Supplied entries:

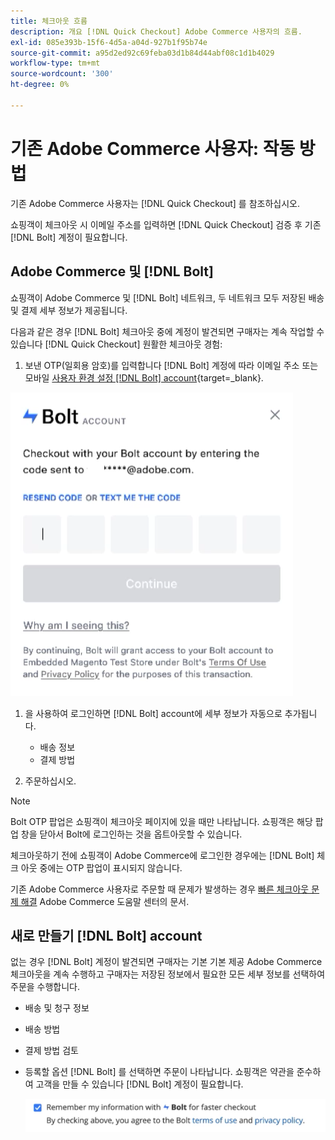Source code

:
 ```yaml
---
title: 체크아웃 흐름
description: 개요 [!DNL Quick Checkout] Adobe Commerce 사용자의 흐름.
exl-id: 085e393b-15f6-4d5a-a04d-927b1f95b74e
source-git-commit: a95d2ed92c69feba03d1b84d44abf08c1d1b4029
workflow-type: tm+mt
source-wordcount: '300'
ht-degree: 0%

---
```


# 기존 Adobe Commerce 사용자: 작동 방법

기존 Adobe Commerce 사용자는 [!DNL Quick Checkout] 를 참조하십시오.

쇼핑객이 체크아웃 시 이메일 주소를 입력하면 [!DNL Quick Checkout] 검증 후 기존 [!DNL Bolt] 계정이 필요합니다.

## Adobe Commerce 및 [!DNL Bolt]

쇼핑객이 Adobe Commerce 및 [!DNL Bolt] 네트워크, 두 네트워크 모두 저장된 배송 및 결제 세부 정보가 제공됩니다.

다음과 같은 경우 [!DNL Bolt] 체크아웃 중에 계정이 발견되면 구매자는 계속 작업할 수 있습니다 [!DNL Quick Checkout] 원활한 체크아웃 경험:

1. 보낸 OTP(일회용 암호)를 입력합니다 [!DNL Bolt] 계정에 따라 이메일 주소 또는 모바일 [사용자 환경 설정 [!DNL Bolt] account](https://help.bolt.com/shoppers/account/account-settings/#how-to-set-preferred-login-method){target=_blank}.

![OTP 팝업](assets/pop-up.png)

1. 을 사용하여 로그인하면 [!DNL Bolt] account에 세부 정보가 자동으로 추가됩니다.

   - 배송 정보
   - 결제 방법

1. 주문하십시오.

>[!NOTE]
>
> Bolt OTP 팝업은 쇼핑객이 체크아웃 페이지에 있을 때만 나타납니다. 쇼핑객은 해당 팝업 창을 닫아서 Bolt에 로그인하는 것을 옵트아웃할 수 있습니다.

체크아웃하기 전에 쇼핑객이 Adobe Commerce에 로그인한 경우에는 [!DNL Bolt] 체크 아웃 중에는 OTP 팝업이 표시되지 않습니다.

기존 Adobe Commerce 사용자로 주문할 때 문제가 발생하는 경우 [빠른 체크아웃 문제 해결](https://support.magento.com/hc/en-us/articles/6909450342541) Adobe Commerce 도움말 센터의 문서.

## 새로 만들기 [!DNL Bolt] account

없는 경우 [!DNL Bolt] 계정이 발견되면 구매자는 기본 기본 제공 Adobe Commerce 체크아웃을 계속 수행하고 구매자는 저장된 정보에서 필요한 모든 세부 정보를 선택하여 주문을 수행합니다.

- 배송 및 청구 정보
- 배송 방법
- 결제 방법 검토
- 등록할 옵션 [!DNL Bolt] 를 선택하면 주문이 나타납니다. 쇼핑객은 약관을 준수하여 고객을 만들 수 있습니다 [!DNL Bolt] 계정이 필요합니다.

   ![기억 [!DNL Bolt]](assets/checkbox-remember-bolt.png)
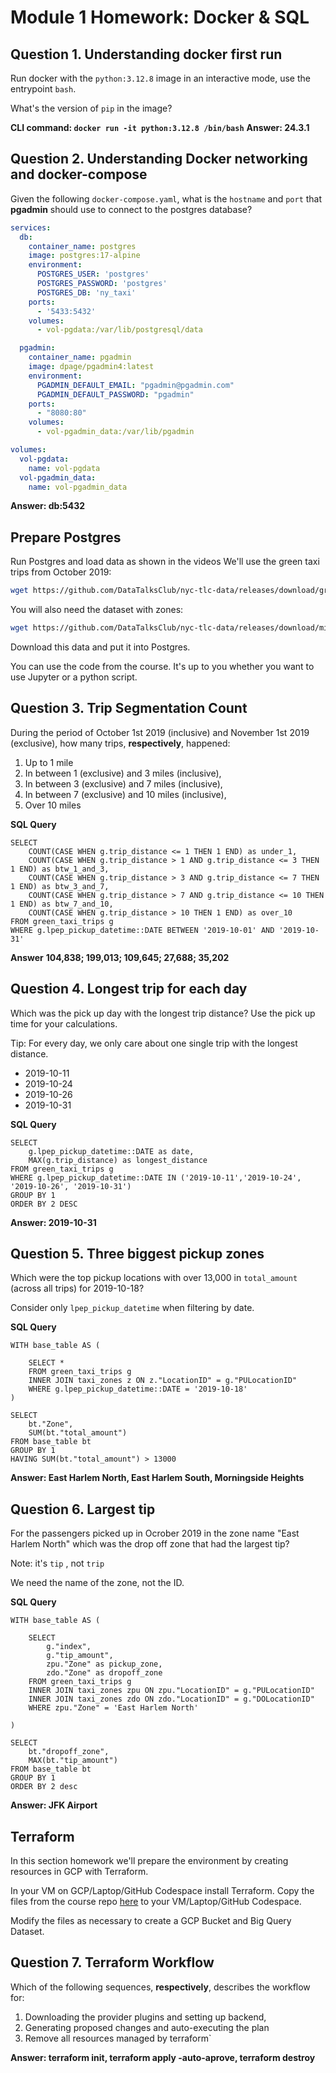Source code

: # Module 1 Homework: Docker & SQL

## Question 1. Understanding docker first run 

Run docker with the `python:3.12.8` image in an interactive mode, use the entrypoint `bash`.

What's the version of `pip` in the image?


**CLI command: `docker run -it python:3.12.8 /bin/bash`**
**Answer: 24.3.1**


## Question 2. Understanding Docker networking and docker-compose

Given the following `docker-compose.yaml`, what is the `hostname` and `port` that **pgadmin** should use to connect to the postgres database?

```yaml
services:
  db:
    container_name: postgres
    image: postgres:17-alpine
    environment:
      POSTGRES_USER: 'postgres'
      POSTGRES_PASSWORD: 'postgres'
      POSTGRES_DB: 'ny_taxi'
    ports:
      - '5433:5432'
    volumes:
      - vol-pgdata:/var/lib/postgresql/data

  pgadmin:
    container_name: pgadmin
    image: dpage/pgadmin4:latest
    environment:
      PGADMIN_DEFAULT_EMAIL: "pgadmin@pgadmin.com"
      PGADMIN_DEFAULT_PASSWORD: "pgadmin"
    ports:
      - "8080:80"
    volumes:
      - vol-pgadmin_data:/var/lib/pgadmin  

volumes:
  vol-pgdata:
    name: vol-pgdata
  vol-pgadmin_data:
    name: vol-pgadmin_data
```


**Answer: db:5432**


##  Prepare Postgres

Run Postgres and load data as shown in the videos
We'll use the green taxi trips from October 2019:

```bash
wget https://github.com/DataTalksClub/nyc-tlc-data/releases/download/green/green_tripdata_2019-10.csv.gz
```

You will also need the dataset with zones:

```bash
wget https://github.com/DataTalksClub/nyc-tlc-data/releases/download/misc/taxi_zone_lookup.csv
```

Download this data and put it into Postgres.

You can use the code from the course. It's up to you whether
you want to use Jupyter or a python script.

## Question 3. Trip Segmentation Count

During the period of October 1st 2019 (inclusive) and November 1st 2019 (exclusive), how many trips, **respectively**, happened:
1. Up to 1 mile
2. In between 1 (exclusive) and 3 miles (inclusive),
3. In between 3 (exclusive) and 7 miles (inclusive),
4. In between 7 (exclusive) and 10 miles (inclusive),
5. Over 10 miles 


**SQL Query**
```
SELECT
	COUNT(CASE WHEN g.trip_distance <= 1 THEN 1 END) as under_1,
	COUNT(CASE WHEN g.trip_distance > 1 AND g.trip_distance <= 3 THEN 1 END) as btw_1_and_3,
	COUNT(CASE WHEN g.trip_distance > 3 AND g.trip_distance <= 7 THEN 1 END) as btw_3_and_7,
	COUNT(CASE WHEN g.trip_distance > 7 AND g.trip_distance <= 10 THEN 1 END) as btw_7_and_10,
	COUNT(CASE WHEN g.trip_distance > 10 THEN 1 END) as over_10
FROM green_taxi_trips g
WHERE g.lpep_pickup_datetime::DATE BETWEEN '2019-10-01' AND '2019-10-31'
```

**Answer**
**104,838;  199,013;  109,645;  27,688;  35,202**


## Question 4. Longest trip for each day

Which was the pick up day with the longest trip distance?
Use the pick up time for your calculations.

Tip: For every day, we only care about one single trip with the longest distance. 

- 2019-10-11
- 2019-10-24
- 2019-10-26
- 2019-10-31


**SQL Query**
```
SELECT
	g.lpep_pickup_datetime::DATE as date,
	MAX(g.trip_distance) as longest_distance
FROM green_taxi_trips g
WHERE g.lpep_pickup_datetime::DATE IN ('2019-10-11','2019-10-24', '2019-10-26', '2019-10-31')
GROUP BY 1
ORDER BY 2 DESC
```

**Answer: 2019-10-31**

## Question 5. Three biggest pickup zones

Which were the top pickup locations with over 13,000 in
`total_amount` (across all trips) for 2019-10-18?

Consider only `lpep_pickup_datetime` when filtering by date.
 

**SQL Query**
```
WITH base_table AS (

	SELECT *
	FROM green_taxi_trips g
	INNER JOIN taxi_zones z ON z."LocationID" = g."PULocationID"
	WHERE g.lpep_pickup_datetime::DATE = '2019-10-18'
)

SELECT
	bt."Zone",
	SUM(bt."total_amount")
FROM base_table bt
GROUP BY 1
HAVING SUM(bt."total_amount") > 13000
```

**Answer: East Harlem North, East Harlem South, Morningside Heights**


## Question 6. Largest tip

For the passengers picked up in Ocrober 2019 in the zone
name "East Harlem North" which was the drop off zone that had
the largest tip?

Note: it's `tip` , not `trip`

We need the name of the zone, not the ID.


**SQL Query**
```
WITH base_table AS (

	SELECT
		g."index",
		g."tip_amount",
		zpu."Zone" as pickup_zone,
		zdo."Zone" as dropoff_zone
	FROM green_taxi_trips g
	INNER JOIN taxi_zones zpu ON zpu."LocationID" = g."PULocationID"
	INNER JOIN taxi_zones zdo ON zdo."LocationID" = g."DOLocationID"
	WHERE zpu."Zone" = 'East Harlem North'

)

SELECT
	bt."dropoff_zone",
	MAX(bt."tip_amount")
FROM base_table bt
GROUP BY 1
ORDER BY 2 desc
```

**Answer: JFK Airport**


## Terraform

In this section homework we'll prepare the environment by creating resources in GCP with Terraform.

In your VM on GCP/Laptop/GitHub Codespace install Terraform. 
Copy the files from the course repo
[here](../../../01-docker-terraform/1_terraform_gcp/terraform) to your VM/Laptop/GitHub Codespace.

Modify the files as necessary to create a GCP Bucket and Big Query Dataset.


## Question 7. Terraform Workflow

Which of the following sequences, **respectively**, describes the workflow for: 
1. Downloading the provider plugins and setting up backend,
2. Generating proposed changes and auto-executing the plan
3. Remove all resources managed by terraform`

**Answer: terraform init, terraform apply -auto-aprove, terraform destroy**
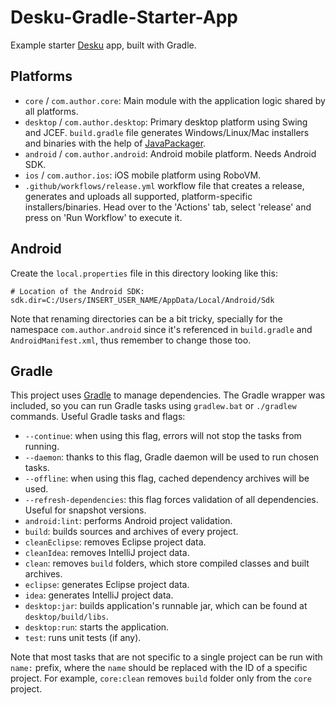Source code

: # Desku-Gradle-Starter-App
Example starter [Desku](https://github.com/Osiris-Team/Desku) app, built with Gradle.

## Platforms

- `core` / `com.author.core`: Main module with the application logic shared by all platforms.
- `desktop` / `com.author.desktop`: Primary desktop platform using Swing and JCEF. `build.gradle` file generates Windows/Linux/Mac installers and binaries
with the help of [JavaPackager](https://github.com/fvarrui/JavaPackager).
- `android` / `com.author.android`: Android mobile platform. Needs Android SDK.
- `ios` / `com.author.ios`: iOS mobile platform using RoboVM.
- `.github/workflows/release.yml` workflow file that creates a release, generates and uploads
    all supported, platform-specific installers/binaries. Head over to the 'Actions' tab,
    select 'release' and press on 'Run Workflow' to execute it.

## Android
Create the `local.properties` file in this directory looking like this:
```properties
# Location of the Android SDK:
sdk.dir=C:/Users/INSERT_USER_NAME/AppData/Local/Android/Sdk
```
Note that renaming directories can be a bit tricky, specially for the namespace `com.author.android`
since it's referenced in `build.gradle` and `AndroidManifest.xml`, thus remember to
change those too.

## Gradle

This project uses [Gradle](http://gradle.org/) to manage dependencies.
The Gradle wrapper was included, so you can run Gradle tasks using `gradlew.bat` or `./gradlew` commands.
Useful Gradle tasks and flags:

- `--continue`: when using this flag, errors will not stop the tasks from running.
- `--daemon`: thanks to this flag, Gradle daemon will be used to run chosen tasks.
- `--offline`: when using this flag, cached dependency archives will be used.
- `--refresh-dependencies`: this flag forces validation of all dependencies. Useful for snapshot versions.
- `android:lint`: performs Android project validation.
- `build`: builds sources and archives of every project.
- `cleanEclipse`: removes Eclipse project data.
- `cleanIdea`: removes IntelliJ project data.
- `clean`: removes `build` folders, which store compiled classes and built archives.
- `eclipse`: generates Eclipse project data.
- `idea`: generates IntelliJ project data.
- `desktop:jar`: builds application's runnable jar, which can be found at `desktop/build/libs`.
- `desktop:run`: starts the application.
- `test`: runs unit tests (if any).

Note that most tasks that are not specific to a single project can be run with `name:` prefix, where the `name` should be replaced with the ID of a specific project.
For example, `core:clean` removes `build` folder only from the `core` project.
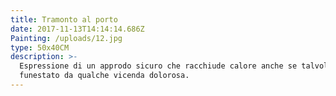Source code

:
 ```yaml
---
title: Tramonto al porto
date: 2017-11-13T14:14:14.686Z
Painting: /uploads/12.jpg
type: 50x40CM
description: >-
  Espressione di un approdo sicuro che racchiude calore anche se talvolta
  funestato da qualche vicenda dolorosa.
---
```



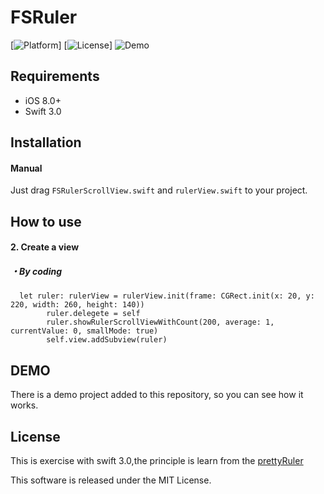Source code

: # FSRuler


[![Platform](https://img.shields.io/cocoapods/p/DOFavoriteButton.svg?style=flat)]
[![License](https://img.shields.io/cocoapods/l/DOFavoriteButton.svg?style=flat)]
![Demo](http://7xrr0e.com1.z0.glb.clouddn.com/ruler2.gif)


## Requirements
* iOS 8.0+
* Swift 3.0

## Installation



#### Manual
Just drag ```FSRulerScrollView.swift``` and ```rulerView.swift``` to your project.

## How to use


#### 2. Create a view
##### ・By coding
```
  let ruler: rulerView = rulerView.init(frame: CGRect.init(x: 20, y: 220, width: 260, height: 140))
        ruler.delegete = self
        ruler.showRulerScrollViewWithCount(200, average: 1, currentValue: 0, smallMode: true)
        self.view.addSubview(ruler)
```





## DEMO
There is a demo project added to this repository, so you can see how it works.


## License
This is exercise with swift 3.0,the principle is learn from the [prettyRuler](https://github.com/AsTryE/PrettyRuler)

This software is released under the MIT License.
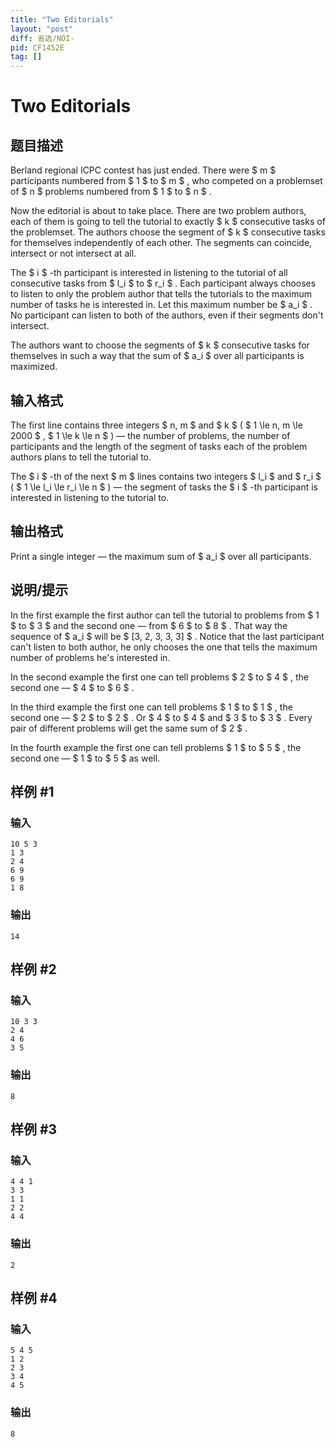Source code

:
 ```yaml
---
title: "Two Editorials"
layout: "post"
diff: 省选/NOI-
pid: CF1452E
tag: []
---
```


# Two Editorials

## 题目描述

Berland regional ICPC contest has just ended. There were $ m $ participants numbered from $ 1 $ to $ m $ , who competed on a problemset of $ n $ problems numbered from $ 1 $ to $ n $ .

Now the editorial is about to take place. There are two problem authors, each of them is going to tell the tutorial to exactly $ k $ consecutive tasks of the problemset. The authors choose the segment of $ k $ consecutive tasks for themselves independently of each other. The segments can coincide, intersect or not intersect at all.

The $ i $ -th participant is interested in listening to the tutorial of all consecutive tasks from $ l_i $ to $ r_i $ . Each participant always chooses to listen to only the problem author that tells the tutorials to the maximum number of tasks he is interested in. Let this maximum number be $ a_i $ . No participant can listen to both of the authors, even if their segments don't intersect.

The authors want to choose the segments of $ k $ consecutive tasks for themselves in such a way that the sum of $ a_i $ over all participants is maximized.

## 输入格式

The first line contains three integers $ n, m $ and $ k $ ( $ 1 \le n, m \le 2000 $ , $ 1 \le k \le n $ ) — the number of problems, the number of participants and the length of the segment of tasks each of the problem authors plans to tell the tutorial to.

The $ i $ -th of the next $ m $ lines contains two integers $ l_i $ and $ r_i $ ( $ 1 \le l_i \le r_i \le n $ ) — the segment of tasks the $ i $ -th participant is interested in listening to the tutorial to.

## 输出格式

Print a single integer — the maximum sum of $ a_i $ over all participants.

## 说明/提示

In the first example the first author can tell the tutorial to problems from $ 1 $ to $ 3 $ and the second one — from $ 6 $ to $ 8 $ . That way the sequence of $ a_i $ will be $ [3, 2, 3, 3, 3] $ . Notice that the last participant can't listen to both author, he only chooses the one that tells the maximum number of problems he's interested in.

In the second example the first one can tell problems $ 2 $ to $ 4 $ , the second one — $ 4 $ to $ 6 $ .

In the third example the first one can tell problems $ 1 $ to $ 1 $ , the second one — $ 2 $ to $ 2 $ . Or $ 4 $ to $ 4 $ and $ 3 $ to $ 3 $ . Every pair of different problems will get the same sum of $ 2 $ .

In the fourth example the first one can tell problems $ 1 $ to $ 5 $ , the second one — $ 1 $ to $ 5 $ as well.

## 样例 #1

### 输入

```
10 5 3
1 3
2 4
6 9
6 9
1 8
```

### 输出

```
14
```

## 样例 #2

### 输入

```
10 3 3
2 4
4 6
3 5
```

### 输出

```
8
```

## 样例 #3

### 输入

```
4 4 1
3 3
1 1
2 2
4 4
```

### 输出

```
2
```

## 样例 #4

### 输入

```
5 4 5
1 2
2 3
3 4
4 5
```

### 输出

```
8
```

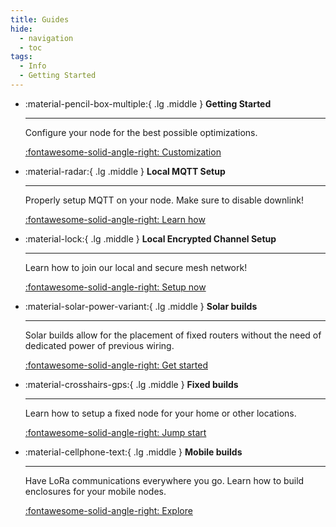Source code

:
 ```yaml
---
title: Guides
hide: 
  - navigation
  - toc
tags:
  - Info
  - Getting Started
---
```


<div class="grid cards" markdown>

-   :material-pencil-box-multiple:{ .lg .middle } __Getting Started__

    ---

    Configure your node for the best possible optimizations.

    [:fontawesome-solid-angle-right: Customization](getting-started)

-   :material-radar:{ .lg .middle } __Local MQTT Setup__

    ---

    Properly setup MQTT on your node. Make sure to disable
    downlink!

    [:fontawesome-solid-angle-right: Learn how](mqtt)

-   :material-lock:{ .lg .middle } __Local Encrypted Channel Setup__

    ---

    Learn how to join our local and secure mesh network!

    [:fontawesome-solid-angle-right: Setup now](local-mqtt)

-   :material-solar-power-variant:{ .lg .middle } __Solar builds__

    ---

    Solar builds allow for the placement of fixed routers
    without the need of dedicated power of previous wiring.

    [:fontawesome-solid-angle-right: Get started](builds/solar)

-   :material-crosshairs-gps:{ .lg .middle } __Fixed builds__

    ---

    Learn how to setup a fixed node for your home or other locations.

    [:fontawesome-solid-angle-right: Jump start](builds/fixed)

-   :material-cellphone-text:{ .lg .middle } __Mobile builds__

    ---

    Have LoRa communications everywhere you go. Learn how to
    build enclosures for your mobile nodes.

    [:fontawesome-solid-angle-right: Explore](builds/mobile)

</div>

What needs to be done:
Go through the entries above and pull out each line with "CASE" in it.

Solution to this task:
	COUNT(CASE WHEN g.trip_distance <= 1 THEN 1 END) as under_1,
	COUNT(CASE WHEN g.trip_distance > 1 AND g.trip_distance <= 3 THEN 1 END) as btw_1_and_3,
	COUNT(CASE WHEN g.trip_distance > 3 AND g.trip_distance <= 7 THEN 1 END) as btw_3_and_7,
	COUNT(CASE WHEN g.trip_distance > 7 AND g.trip_distance <= 10 THEN 1 END) as btw_7_and_10,
	COUNT(CASE WHEN g.trip_distance > 10 THEN 1 END) as over_10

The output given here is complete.